Brief: Your response should consist of the entries below, reproduced exactly and without their images.
*** Opening Data extract ***
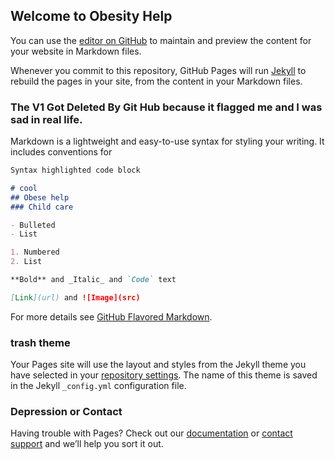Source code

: ## Welcome to Obesity Help

You can use the [editor on GitHub](https://github.com/TheTiminator74/Obesity-Help-V2/edit/master/README.md) to maintain and preview the content for your website in Markdown files.

Whenever you commit to this repository, GitHub Pages will run [Jekyll](https://jekyllrb.com/) to rebuild the pages in your site, from the content in your Markdown files.

### The V1 Got Deleted By Git Hub because it flagged me and I was sad in real life.

Markdown is a lightweight and easy-to-use syntax for styling your writing. It includes conventions for

```markdown
Syntax highlighted code block

# cool
## Obese help
### Child care

- Bulleted
- List

1. Numbered
2. List

**Bold** and _Italic_ and `Code` text

[Link](url) and ![Image](src)
```

For more details see [GitHub Flavored Markdown](https://guides.github.com/features/mastering-markdown/).

### trash theme

Your Pages site will use the layout and styles from the Jekyll theme you have selected in your [repository settings](https://github.com/TheTiminator74/Obesity-Help-V2/settings). The name of this theme is saved in the Jekyll `_config.yml` configuration file.

### Depression or Contact

Having trouble with Pages? Check out our [documentation](https://help.github.com/categories/github-pages-basics/) or [contact support](https://github.com/contact) and we’ll help you sort it out.
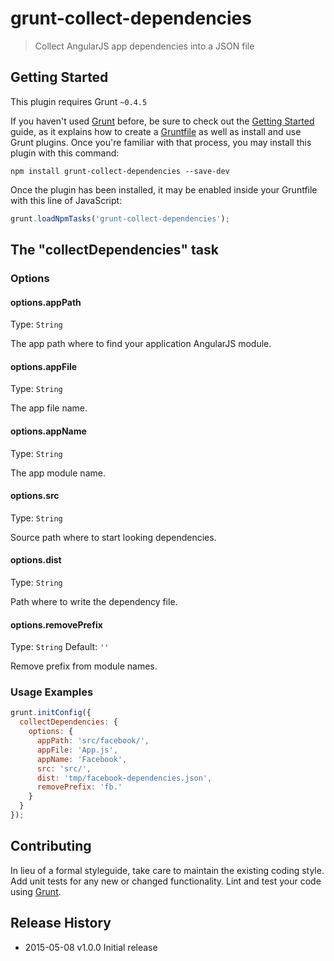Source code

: # grunt-collect-dependencies

> Collect AngularJS app dependencies into a JSON file

## Getting Started
This plugin requires Grunt `~0.4.5`

If you haven't used [Grunt](http://gruntjs.com/) before, be sure to check out the [Getting Started](http://gruntjs.com/getting-started) guide, as it explains how to create a [Gruntfile](http://gruntjs.com/sample-gruntfile) as well as install and use Grunt plugins. Once you're familiar with that process, you may install this plugin with this command:

```shell
npm install grunt-collect-dependencies --save-dev
```

Once the plugin has been installed, it may be enabled inside your Gruntfile with this line of JavaScript:

```js
grunt.loadNpmTasks('grunt-collect-dependencies');
```

## The "collectDependencies" task

### Options

#### options.appPath
Type: `String`

The app path where to find your application AngularJS module.

#### options.appFile
Type: `String`

The app file name.

#### options.appName
Type: `String`

The app module name.

#### options.src
Type: `String`

Source path where to start looking dependencies.

#### options.dist
Type: `String`

Path where to write the dependency file.

#### options.removePrefix
Type: `String`
Default: `''` 

Remove prefix from module names.

### Usage Examples

```js
grunt.initConfig({
  collectDependencies: {
    options: {
      appPath: 'src/facebook/',
      appFile: 'App.js',
      appName: 'Facebook',
      src: 'src/',
      dist: 'tmp/facebook-dependencies.json',
      removePrefix: 'fb.'
    }
  }
});
```

## Contributing
In lieu of a formal styleguide, take care to maintain the existing coding style. Add unit tests for any new or changed functionality. Lint and test your code using [Grunt](http://gruntjs.com/).

## Release History
* 2015-05-08 v1.0.0 Initial release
*** Closing Data extract ***
Exercise output:
Source code

: ## Welcome to Obesity Help

You can use the [editor on GitHub](https://github.com/TheTiminator74/Obesity-Help-V2/edit/master/README.md) to maintain and preview the content for your website in Markdown files.

Whenever you commit to this repository, GitHub Pages will run [Jekyll](https://jekyllrb.com/) to rebuild the pages in your site, from the content in your Markdown files.

### The V1 Got Deleted By Git Hub because it flagged me and I was sad in real life.

Markdown is a lightweight and easy-to-use syntax for styling your writing. It includes conventions for

```markdown
Syntax highlighted code block

# cool
## Obese help
### Child care

- Bulleted
- List

1. Numbered
2. List

**Bold** and _Italic_ and `Code` text

[Link](url) and ![Image](src)
```

For more details see [GitHub Flavored Markdown](https://guides.github.com/features/mastering-markdown/).

### trash theme

Your Pages site will use the layout and styles from the Jekyll theme you have selected in your [repository settings](https://github.com/TheTiminator74/Obesity-Help-V2/settings). The name of this theme is saved in the Jekyll `_config.yml` configuration file.

### Depression or Contact

Having trouble with Pages? Check out our [documentation](https://help.github.com/categories/github-pages-basics/) or [contact support](https://github.com/contact) and we’ll help you sort it out.
Source code

: # grunt-collect-dependencies

> Collect AngularJS app dependencies into a JSON file

## Getting Started
This plugin requires Grunt `~0.4.5`

If you haven't used [Grunt](http://gruntjs.com/) before, be sure to check out the [Getting Started](http://gruntjs.com/getting-started) guide, as it explains how to create a [Gruntfile](http://gruntjs.com/sample-gruntfile) as well as install and use Grunt plugins. Once you're familiar with that process, you may install this plugin with this command:

```shell
npm install grunt-collect-dependencies --save-dev
```

Once the plugin has been installed, it may be enabled inside your Gruntfile with this line of JavaScript:

```js
grunt.loadNpmTasks('grunt-collect-dependencies');
```

## The "collectDependencies" task

### Options

#### options.appPath
Type: `String`

The app path where to find your application AngularJS module.

#### options.appFile
Type: `String`

The app file name.

#### options.appName
Type: `String`

The app module name.

#### options.src
Type: `String`

Source path where to start looking dependencies.

#### options.dist
Type: `String`

Path where to write the dependency file.

#### options.removePrefix
Type: `String`
Default: `''` 

Remove prefix from module names.

### Usage Examples

```js
grunt.initConfig({
  collectDependencies: {
    options: {
      appPath: 'src/facebook/',
      appFile: 'App.js',
      appName: 'Facebook',
      src: 'src/',
      dist: 'tmp/facebook-dependencies.json',
      removePrefix: 'fb.'
    }
  }
});
```

## Contributing
In lieu of a formal styleguide, take care to maintain the existing coding style. Add unit tests for any new or changed functionality. Lint and test your code using [Grunt](http://gruntjs.com/).

## Release History
* 2015-05-08 v1.0.0 Initial release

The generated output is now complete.